# Crank Ghost and Headstone



## theundeadofnight (Aug 14, 2011)

Happy Halloween All ,

Video of my flying crank ghost and a sneak peek at Kurt Barlow with headstone near the end of the video .


----------



## RoxyBlue (Oct 6, 2008)

I like him - he looks slyly wicked


----------



## goneferal (Sep 8, 2010)

That is pure Halloween! Perfect.


----------



## Sytnathotep (Oct 10, 2011)

Very nice! I always dig those style ghosts.


----------



## Lunatic (Oct 3, 2006)

I love it!
Nice details!


----------



## Eeeekim (Aug 14, 2009)

That is what one is going for when they make a crank ghost.


----------



## theundeadofnight (Aug 14, 2011)

Thanks all for looking and commenting .


----------



## GhoulishCop (Sep 25, 2009)

Wow, I like your take on the FCG! I've built one, and while I've liked it it always seemed to be missing "something" and this year didn't even include it in my display. I think it was the overall creepiness of what you achieved here. And I love the lantern he's holding. 
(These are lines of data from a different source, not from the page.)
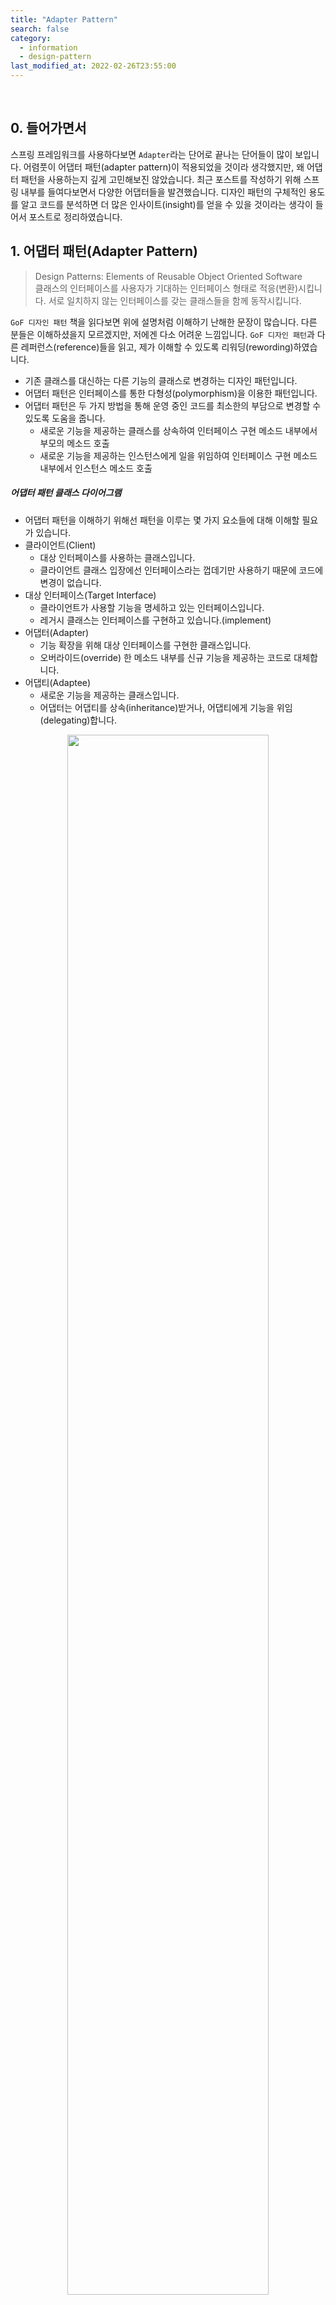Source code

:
 ```yaml
---
title: "Adapter Pattern"
search: false
category:
  - information
  - design-pattern
last_modified_at: 2022-02-26T23:55:00
---
```


<br>

## 0. 들어가면서

스프링 프레임워크를 사용하다보면 `Adapter`라는 단어로 끝나는 단어들이 많이 보입니다. 
어렴풋이 어댑터 패턴(adapter pattern)이 적용되었을 것이라 생각했지만, 왜 어댑터 패턴을 사용하는지 깊게 고민해보진 않았습니다. 
최근 포스트를 작성하기 위해 스프링 내부를 들여다보면서 다양한 어댑터들을 발견했습니다. 
디자인 패턴의 구체적인 용도를 알고 코드를 분석하면 더 많은 인사이트(insight)를 얻을 수 있을 것이라는 생각이 들어서 포스트로 정리하였습니다. 

## 1. 어댑터 패턴(Adapter Pattern)

> Design Patterns: Elements of Reusable Object Oriented Software<br>
> 클래스의 인터페이스를 사용자가 기대하는 인터페이스 형태로 적응(변환)시킵니다. 
> 서로 일치하지 않는 인터페이스를 갖는 클래스들을 함께 동작시킵니다. 

`GoF 디자인 패턴` 책을 읽다보면 위에 설명처럼 이해하기 난해한 문장이 많습니다. 
다른 분들은 이해하셨을지 모르겠지만, 저에겐 다소 어려운 느낌입니다. 
`GoF 디자인 패턴`과 다른 레퍼런스(reference)들을 읽고, 제가 이해할 수 있도록 리워딩(rewording)하였습니다. 
- 기존 클래스를 대신하는 다른 기능의 클래스로 변경하는 디자인 패턴입니다. 
- 어댑터 패턴은 인터페이스를 통한 다형성(polymorphism)을 이용한 패턴입니다.
- 어댑터 패턴은 두 가지 방법을 통해 운영 중인 코드를 최소한의 부담으로 변경할 수 있도록 도움을 줍니다.
    - 새로운 기능을 제공하는 클래스를 상속하여 인터페이스 구현 메소드 내부에서 부모의 메소드 호출
    - 새로운 기능을 제공하는 인스턴스에게 일을 위임하여 인터페이스 구현 메소드 내부에서 인스턴스 메소드 호출

##### 어댑터 패턴 클래스 다이어그램
- 어댑터 패턴을 이해하기 위해선 패턴을 이루는 몇 가지 요소들에 대해 이해할 필요가 있습니다. 
- 클라이언트(Client)
    - 대상 인터페이스를 사용하는 클래스입니다.
    - 클라이언트 클래스 입장에선 인터페이스라는 껍데기만 사용하기 때문에 코드에 변경이 없습니다.
- 대상 인터페이스(Target Interface) 
    - 클라이언트가 사용할 기능을 명세하고 있는 인터페이스입니다.
    - 레거시 클래스는 인터페이스를 구현하고 있습니다.(implement) 
- 어댑터(Adapter)
    - 기능 확장을 위해 대상 인터페이스를 구현한 클래스입니다.
    - 오버라이드(override) 한 메소드 내부를 신규 기능을 제공하는 코드로 대체합니다.
- 어댑티(Adaptee)
    - 새로운 기능을 제공하는 클래스입니다.
    - 어댑터는 어댑티를 상속(inheritance)받거나, 어댑티에게 기능을 위임(delegating)합니다.

<p align="center">
    <img src="/images/adapter-pattern-01.JPG" width="80%" class="image__border">
</p>
<center>https://yaboong.github.io/design-pattern/2018/10/15/adapter-pattern/</center>

## 2. 어댑터 패턴 적용하기

이해도를 높히고자 간단한 예시 코드를 작성해보았습니다. 
어댑터 패턴을 적용하기 위한 시나리오와 클래스 구조는 다음과 같습니다. 
- 현재 사용자 세션 정보를 데이터베이스에 저장하고 있습니다.
- 속도 개선을 위해 레디스(redis) 같은 캐시 서비스를 사용하고 싶습니다.
- 운영하는 세션 관리 코드를 큰 변경 없이 새로운 기능으로 대체하고 싶습니다.
- SessionHandler 클래스
    - 어댑터 패턴에서 클라이언트 클래스 역할을 수행합니다.
    - 어플리케이션은 `SessionHandler` 클래스를 통해 사용자 세션 정보를 저장, 획득, 삭제합니다.
- SessionRegistry 인터페이스
    - 어댑터 패턴에서 대상 인터페이스 역할을 수행합니다.
    - `SessionHandler` 클래스는 `SessionRegistry` 구현체를 통해 세션 정보를 저장, 획득, 삭제합니다. 
- JdbcSessionRegistry 클래스
    - 어댑터 패턴에서 레거시 기능을 제공하는 클래스입니다. 
    - `SessionRegistry` 인터페이스를 구현하였으며, 데이터베이스에 세션 정보를 저장, 획득, 삭제합니다.

##### 클래스 다이어그램

<p align="center">
    <img src="/images/adapter-pattern-02.JPG" width="80%" class="image__border">
</p>

### 2.1. 기존 레거시 코드 살펴보기

#### 2.1.1. SessionHandler 클래스
- 어댑터 패턴에서 클라이언트 역할입니다.
- `getSession` 메소드 
    - `SessionRegistry` 구현체를 이용하여 `sessionId`에 해당하는 세션 정보를 가져옵니다.
    - 세션 정보가 없다면 예외를 발생시킵니다.
- `putSession` 메소드
    - `SessionRegistry` 구현체를 이용하여 `sessionId`에 매칭되는 세션 정보를 입력합니다.
    - 처리 시 예외가 발생하면 이를 한 차례 묶어서 던집니다.
- `deleteSession` 메소드
    - `SessionRegistry` 구현체를 이용하여 `sessionId`에 해당하는 세션 정보를 삭제합니다.
    - 처리 시 예외가 발생하면 이를 한 차례 묶어서 던집니다.
     
```java
package action.in.blog;

public class SessionHandler {

    private final SessionRegistry sessionRegistry;

    public SessionHandler(SessionRegistry sessionRegistry) {
        this.sessionRegistry = sessionRegistry;
    }

    public Object getSession(String sessionId) {
        Object session = sessionRegistry.getSession(sessionId);
        if (session == null) {
            throw new RuntimeException("session does not exist");
        }
        return session;
    }

    public void putSession(String sessionId, Object session) {
        try {
            sessionRegistry.putSession(sessionId, session);
        } catch (RuntimeException re) {
            new RuntimeException("error when putting session", re);
        }
    }

    public void deleteSession(String sessionId) {
        try {
            sessionRegistry.deleteSession(sessionId);
        } catch (RuntimeException re) {
            new RuntimeException("error when deleting session", re);
        }
    }
}
```

#### 2.1.2. SessionRegistry 인터페이스
- 어댑터 패턴에서 대상 인터페이스 역할입니다.
- 세션 레지스트리로서 세선을 저장, 삭제, 조회하는 기능을 제공합니다.

```java
package action.in.blog;

public interface SessionRegistry {

    Object getSession(String sessionId);

    void putSession(String sessionId, Object session);

    void deleteSession(String sessionId);
}
```

#### 2.1.3. JdbcSessionRegistry 클래스
- 기존에 사용하는 레거시 코드입니다.
- 대상 인터페이스를 구현하고 있습니다.
- 실제 쿼리를 수행하지 않고 로그로 기능을 표현하였습니다.

```java
package action.in.blog;

public class JdbcSessionRegistry implements SessionRegistry {

    @Override
    public Object getSession(String sessionId) {
        System.out.println("select s from tb_session s where session_id = " + sessionId);
        return new Object();
    }

    @Override
    public void putSession(String sessionId, Object session) {
        System.out.println(
                " insert into tb_session " +
                "   (session_id, session) " +
                " values " +
                "   (" + sessionId + ", " + session + " )" +
                " on duplicate key update " +
                "   session=" + session
        );
    }

    @Override
    public void deleteSession(String sessionId) {
        System.out.println("delete from tb_session s where session_id = " + sessionId);
    }
}
```

#### 2.1.4. RedisSessionClient 클래스
- 어댑터 패턴에서 어댑티(adaptee) 역할입니다.
- 레디스를 이용한 세션 관리 기능을 제공합니다.
- 실제 기능 대신 로그로 기능을 표현하였습니다.
- 타 부서에서 클래스 같은 라이브러리 형태로 제공받은 기능이라고 생각하면 이해하는데 도움이 됩니다.
    - 클래스로 받았으므로 개발자가 직접 수정 불가능합니다.

```java
package action.in.blog;

public class RedisSessionClient {

    public Object get(String sessionId) {
        System.out.println("find session by session_id(" + sessionId + ") from redis");
        return new Object();
    }

    public void post(String sessionId, Object session) {
        System.out.println("post session info(" +
                session +
                ") with session_id(" +
                sessionId +
                ") into redis");
    }

    public void delete(String sessionId) {
        System.out.println("delete session by session_id(" + sessionId + ") from redis");
    }
}
```

### 2.2. 어댑터 클래스 만들기

기존 레지스트리를 사용하는 코드를 레디스 클라이언트를 사용할 수 있도록 확장합니다. 
중간 어댑터 클래스가 우리가 일상 생활에 사용하는 콘센트 어댑터처럼 중간 변환 작업을 수행해줍니다. 
세션 핸들러 쪽에선 여전히 세션 레지스트리를 사용하는 것처럼 보이지만, 실제 내부에선 기존과 전혀 다른 메커니즘으로 세션 관리가 수행됩니다.

#### 2.2.1. 클래스 상속 어댑터 패턴

클래스 상속을 통해 어댑터 패턴을 구현합니다. 

##### 어댑터 클래스
- 어댑티 클래스를 부모 클래스로 상속받습니다.
- 대상 인터페이스를 구현합니다.
- 대상 인터페이스 내부 기능을 부모 클래스의 기능으로 대체합니다. 

```java
package action.in.blog.inheritance;

import action.in.blog.RedisSessionClient;
import action.in.blog.SessionRegistry;

public class ClientRegistryAdapter extends RedisSessionClient implements SessionRegistry {

    @Override
    public Object getSession(String sessionId) {
        return super.get(sessionId);
    }

    @Override
    public void putSession(String sessionId, Object session) {
        super.post(sessionId, session);
    }

    @Override
    public void deleteSession(String sessionId) {
        super.delete(sessionId);
    }
}
```

##### 코드 사용 위치 변경
- `SessionHandler` 클래스를 생성하는 코드만 변경합니다.
    - `JdbcSessionRegistry` 대신 `ClientRegistryAdapter` 인스턴스를 전달힙니다.
- 레거시 코드 변경은 없습니다. 
    - `SessionHandler` 클래스 
    - `SessionRegistry` 인터페이스
    - `JdbcSessionRegistry` 클래스

```java
package action.in.blog.inheritance;

import action.in.blog.SessionHandler;

public class InheritanceUsage {

    public static void main(String[] args) {

        // legacy
        // SessionHandler sessionHandler = new SessionHandler(new JdbcSessionRegistry());

        // new
        ClientRegistryAdapter adapter = new ClientRegistryAdapter();
        SessionHandler sessionHandler = new SessionHandler(adapter);

        sessionHandler.getSession("J12345");
    }
}
```

##### 변경된 클래스 다이어그램

<p align="center">
    <img src="/images/adapter-pattern-03.JPG" width="80%" class="image__border">
</p>

#### 2.2.2. 인스턴스 어댑터 패턴

위임을 통해 어댑터 패턴을 구현합니다.

##### 어댑터 클래스

```java
package action.in.blog.delegate;

import action.in.blog.RedisSessionClient;
import action.in.blog.SessionRegistry;

public class ClientRegistryAdapter implements SessionRegistry {

    private final RedisSessionClient redisSessionClient;

    public ClientRegistryAdapter(RedisSessionClient redisSessionClient) {
        this.redisSessionClient = redisSessionClient;
    }

    @Override
    public Object getSession(String sessionId) {
        return redisSessionClient.get(sessionId);
    }

    @Override
    public void putSession(String sessionId, Object session) {
        redisSessionClient.post(sessionId, session);
    }

    @Override
    public void deleteSession(String sessionId) {
        redisSessionClient.delete(sessionId);
    }
}
```

##### 코드 사용 위치 변경
- `SessionHandler` 클래스를 생성하는 코드만 변경합니다.
    - `ClientRegistryAdapter`에게 `RedisSessionClient` 인스턴스를 전달합니다.
    - `JdbcSessionRegistry` 대신 `ClientRegistryAdapter` 인스턴스를 전달힙니다.
- 레거시 코드 변경은 없습니다. 
    - `SessionHandler` 클래스 
    - `SessionRegistry` 인터페이스
    - `JdbcSessionRegistry` 클래스

```java
package action.in.blog.delegate;

import action.in.blog.RedisSessionClient;
import action.in.blog.SessionHandler;

public class DelegateUsage {

    public static void main(String[] args) {

        // legacy
        // SessionHandler sessionHandler = new SessionHandler(new JdbcSessionRegistry());

        // new
        RedisSessionClient adaptee = new RedisSessionClient();
        ClientRegistryAdapter adapter = new ClientRegistryAdapter(adaptee);
        SessionHandler sessionHandler = new SessionHandler(adapter);

        sessionHandler.getSession("J12345");
    }
}
```

##### 변경된 클래스 다이어그램

<p align="center">
    <img src="/images/adapter-pattern-04.JPG" width="80%" class="image__border">
</p>

## 3. Adapter pattern in Spring

`Spring` 프레임워크에서 어댑터 패턴이 적용된 케이스를 찾아보았습니다. 

### 3.1. GsonBuilderUtils 클래스
- 클래스 내부에 `Base64TypeAdapter`가 존재합니다.
- 클라이언트는 `Gson` 클래스입니다.
    - `GsonBuilder` 클래스는 `Gson` 객체를 만들 때 바이트 배열 (역)직렬화를 위한 어댑터를 주입할 것으로 예상됩니다.
    - `Gson` 객체는 어댑터 클래스를 이용해 바이트 배열 자료형에 대한 (역)직렬화 처리를 수행합니다.
- 대상 인터페이스는 `JsonSerializer` 입니다.
    - `serialize` 기능과 `deserialize` 기능을 새로운 기능으로 변경합니다.
- 어댑티 클래스는 `Base64Utils` 입니다.
    - 바이트 배열을 인코딩 된 문자열로 변경합니다.
    - 인코딩 된 문자열을 바이트 배열로 변경합니다.
- 어댑터 클래스는 `Base64TypeAdapter` 클래스입니다.
    - 바이트 배열에 대한 `Json` 직렬화, 역직렬화 기능을 새롭게 변경합니다. 
    - `Base64Utils` 클래스에게 직렬화, 역질렬화 일을 위임합니다.

```java
package org.springframework.http.converter.json;

// import classes

public abstract class GsonBuilderUtils {

    public GsonBuilderUtils() {
    }

    public static GsonBuilder gsonBuilderWithBase64EncodedByteArrays() {
        GsonBuilder builder = new GsonBuilder();
        builder.registerTypeHierarchyAdapter(byte[].class, new GsonBuilderUtils.Base64TypeAdapter());
        return builder;
    }

    private static class Base64TypeAdapter implements JsonSerializer<byte[]>, Base64TypeAdapter<byte[]> {
        private Base64TypeAdapter() {
        }

        public JsonElement serialize(byte[] src, Type typeOfSrc, JsonSerializationContext context) {
            return new JsonPrimitive(Base64Utils.encodeToString(src));
        }

        public byte[] deserialize(JsonElement json, Type type, JsonDeserializationContext cxt) {
            return Base64Utils.decodeFromString(json.getAsString());
        }
    }
}
```

### 3.2. RsaKeyConversionServicePostProcessor 클래스
- 내부적으로 두 개의 어댑터가 사용됩니다.
- `ResourceKeyConverterAdapter` 클래스
    - 클라이언트는 프레임워크 내부에서 `convet` 메소드를 호출하는 클래스입니다.
    - 대상 인터페이스는 `Converter`이며, `convert` 기능을 새로운 기능으로 변경합니다.
    - 어댑티는 `Converter` 인스턴스입니다.
        - `this.pemInputStreamConverter().andThen(this.autoclose(delegate))` 메소드 호출을 통해 생성됩니다.
- `ConverterPropertyEditorAdapter` 클래스
    - 클라이언트는 프레임워크 내부에서 `getAsText`, `setAsText` 메소드를 호출하는 클래스입니다.
    - 대상은 `PropertyEditorSupport` 클래스이며, `getAsText`, `setAsText` 기능을 새로운 기능으로 변경합니다.
    - 어댑티는 `ResourceKeyConverterAdapter` 어댑터 인스턴스입니다.

```java
package org.springframework.security.config.crypto;

// import classes

public class RsaKeyConversionServicePostProcessor implements BeanFactoryPostProcessor {

    private static final String CONVERSION_SERVICE_BEAN_NAME = "conversionService";
    private RsaKeyConversionServicePostProcessor.ResourceKeyConverterAdapter<RSAPublicKey> x509 = new RsaKeyConversionServicePostProcessor.ResourceKeyConverterAdapter(RsaKeyConverters.x509());
    private RsaKeyConversionServicePostProcessor.ResourceKeyConverterAdapter<RSAPrivateKey> pkcs8 = new RsaKeyConversionServicePostProcessor.ResourceKeyConverterAdapter(RsaKeyConverters.pkcs8());

    public RsaKeyConversionServicePostProcessor() {
    }

    public void setResourceLoader(ResourceLoader resourceLoader) {
        Assert.notNull(resourceLoader, "resourceLoader cannot be null");
        this.x509.setResourceLoader(resourceLoader);
        this.pkcs8.setResourceLoader(resourceLoader);
    }

    public void postProcessBeanFactory(ConfigurableListableBeanFactory beanFactory) throws BeansException {
        if (!this.hasUserDefinedConversionService(beanFactory)) {
            ConversionService service = beanFactory.getConversionService();
            if (service instanceof ConverterRegistry) {
                ConverterRegistry registry = (ConverterRegistry)service;
                registry.addConverter(String.class, RSAPrivateKey.class, this.pkcs8);
                registry.addConverter(String.class, RSAPublicKey.class, this.x509);
            } else {
                beanFactory.addPropertyEditorRegistrar((registryx) -> {
                    registryx.registerCustomEditor(RSAPublicKey.class, new RsaKeyConversionServicePostProcessor.ConverterPropertyEditorAdapter(this.x509));
                    registryx.registerCustomEditor(RSAPrivateKey.class, new RsaKeyConversionServicePostProcessor.ConverterPropertyEditorAdapter(this.pkcs8));
                });
            }

        }
    }

    private boolean hasUserDefinedConversionService(ConfigurableListableBeanFactory beanFactory) {
        return beanFactory.containsBean("conversionService") && beanFactory.isTypeMatch("conversionService", ConversionService.class);
    }

    static class ResourceKeyConverterAdapter<T extends Key> implements Converter<String, T> {
        private ResourceLoader resourceLoader = new DefaultResourceLoader();
        private final Converter<String, T> delegate;

        ResourceKeyConverterAdapter(Converter<InputStream, T> delegate) {
            this.delegate = this.pemInputStreamConverter().andThen(this.autoclose(delegate));
        }

        public T convert(String source) {
            return (Key)this.delegate.convert(source);
        }

        void setResourceLoader(ResourceLoader resourceLoader) {
            Assert.notNull(resourceLoader, "resourceLoader cannot be null");
            this.resourceLoader = resourceLoader;
        }

        private Converter<String, InputStream> pemInputStreamConverter() {
            return (source) -> {
                return source.startsWith("-----") ? this.toInputStream(source) : this.toInputStream(this.resourceLoader.getResource(source));
            };
        }

        private InputStream toInputStream(String raw) {
            return new ByteArrayInputStream(raw.getBytes(StandardCharsets.UTF_8));
        }

        private InputStream toInputStream(Resource resource) {
            try {
                return resource.getInputStream();
            } catch (IOException var3) {
                throw new UncheckedIOException(var3);
            }
        }

        private <T> Converter<InputStream, T> autoclose(Converter<InputStream, T> inputStreamKeyConverter) {
            return (inputStream) -> {
                try {
                    InputStream is = inputStream;
                    Object var3;
                    try {
                        var3 = inputStreamKeyConverter.convert(is);
                    } catch (Throwable var6) {
                        if (inputStream != null) {
                            try {
                                is.close();
                            } catch (Throwable var5) {
                                var6.addSuppressed(var5);
                            }
                        }
                        throw var6;
                    }
                    if (inputStream != null) {
                        inputStream.close();
                    }
                    return var3;
                } catch (IOException var7) {
                    throw new UncheckedIOException(var7);
                }
            };
        }
    }

    private static class ConverterPropertyEditorAdapter<T> extends PropertyEditorSupport {
        private final Converter<String, T> converter;

        ConverterPropertyEditorAdapter(Converter<String, T> converter) {
            this.converter = converter;
        }

        public String getAsText() {
            return null;
        }

        public void setAsText(String text) throws IllegalArgumentException {
            if (StringUtils.hasText(text)) {
                this.setValue(this.converter.convert(text));
            } else {
                this.setValue((Object)null);
            }
        }
    }
}
```

#### TEST CODE REPOSITORY
- <https://github.com/Junhyunny/blog-in-action/tree/master/2022-02-25-adapter-pattern>

#### REFERENCE
- [Design Patterns: Elements of Reusable Object Oriented Software][design-pattern-book-link]
- <https://zion830.tistory.com/44>
- <https://yaboong.github.io/design-pattern/2018/10/15/adapter-pattern/>

[design-pattern-book-link]: https://www.kyobobook.co.kr/product/detailViewKor.laf?mallGb=KOR&ejkGb=KOR&barcode=9791195444953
I'm planning on redoing my FCG from the ground up and I do believe I've found my inspiration. Thanks, and great job!

Rich


----------



## Hairazor (Mar 13, 2012)

That is great, so spooky!


----------



## Bascombe (May 18, 2010)

We're calling that awesome right there


----------



## Mazz (Jun 24, 2007)

This is the best fcg I've ever seen.


----------



## hpropman (Jul 27, 2008)

very nice take on the FCG! great job on him


----------



## niblique71 (Dec 2, 2009)

Sweet!!! Great Rendition


----------



## theundeadofnight (Aug 14, 2011)

Thanks Haunters , you guys are too kind .



GhoulishCop said:


> Wow, I like your take on the FCG! I've built one, and while I've liked it it always seemed to be missing "something" and this year didn't even include it in my display. I think it was the overall creepiness of what you achieved here. And I love the lantern he's holding.
> 
> I'm planning on redoing my FCG from the ground up and I do believe I've found my inspiration. Thanks, and great job!
> Rich


Thanks Rich . The lantern is made from a 2 Litre milk carton , made the hands from chopsticks and paper mache .. I have gotten so much inspiration from this Forum, glad I could return the favor . I made a version of your crypt mailbox for my mini cemetery under glass, thanks for posting your photo of it .


----------



## nimblemonkey (Aug 21, 2011)

really like this one! thanks for posting the vid


----------



## beelce (Jul 21, 2007)

Nice take on the classic crank.......lantern is a nice effect.......


----------



## jdubbya (Nov 6, 2005)

That is one of the best I've ever seen. I like the shape/size and movement. Do you by chance have any kind of pics of the build, or a tutorial? I've been haunting for over 15 years and never had a fcg. I'd love to have on and want it to look like that!


----------



## Jack Mac (Nov 28, 2012)

I agree with jdubbya, this is one of the best FCG I have seen! Love everything about it. Great job!


----------



## CreeepyCathy (Mar 28, 2009)

wow! love everything about that!


----------



## theundeadofnight (Aug 14, 2011)

Thanks very much everyone . There are so many great looking FCGs posted in the Forum I am glad my version holds up .


jdubbya said:


> Do you by chance have any kind of pics of the build, or a tutorial? I've been haunting for over 15 years and never had a fcg. I'd love to have on and want it to look like that!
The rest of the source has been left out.